[Stored data entries]
• • • • •
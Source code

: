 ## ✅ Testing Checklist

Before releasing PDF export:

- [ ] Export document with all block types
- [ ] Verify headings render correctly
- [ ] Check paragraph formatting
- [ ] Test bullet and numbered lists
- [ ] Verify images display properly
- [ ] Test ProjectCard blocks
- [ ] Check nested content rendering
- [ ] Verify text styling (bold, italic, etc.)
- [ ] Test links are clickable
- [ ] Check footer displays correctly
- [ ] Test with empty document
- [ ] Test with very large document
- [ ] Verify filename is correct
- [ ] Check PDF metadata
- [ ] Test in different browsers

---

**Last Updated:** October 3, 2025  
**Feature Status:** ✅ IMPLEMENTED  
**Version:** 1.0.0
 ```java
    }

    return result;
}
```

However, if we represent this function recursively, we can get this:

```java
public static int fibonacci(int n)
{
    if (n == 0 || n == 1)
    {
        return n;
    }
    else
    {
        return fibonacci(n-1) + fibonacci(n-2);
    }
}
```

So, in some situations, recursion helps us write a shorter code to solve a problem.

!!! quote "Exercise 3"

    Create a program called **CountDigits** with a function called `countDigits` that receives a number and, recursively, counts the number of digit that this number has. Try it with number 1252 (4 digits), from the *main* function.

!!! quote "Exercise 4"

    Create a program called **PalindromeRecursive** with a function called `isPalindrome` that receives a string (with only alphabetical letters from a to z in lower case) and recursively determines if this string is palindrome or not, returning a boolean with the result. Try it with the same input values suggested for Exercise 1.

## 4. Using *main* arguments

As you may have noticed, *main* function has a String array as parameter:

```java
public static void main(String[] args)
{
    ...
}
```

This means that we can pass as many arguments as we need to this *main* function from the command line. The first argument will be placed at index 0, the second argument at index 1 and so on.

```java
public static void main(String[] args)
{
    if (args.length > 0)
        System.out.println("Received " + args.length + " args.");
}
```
• • • • •
Task objective: Select and copy each line from the data that includes the word "length".

Output for this task:
    if (args.length > 0)
        System.out.println("Received " + args.length + " args.");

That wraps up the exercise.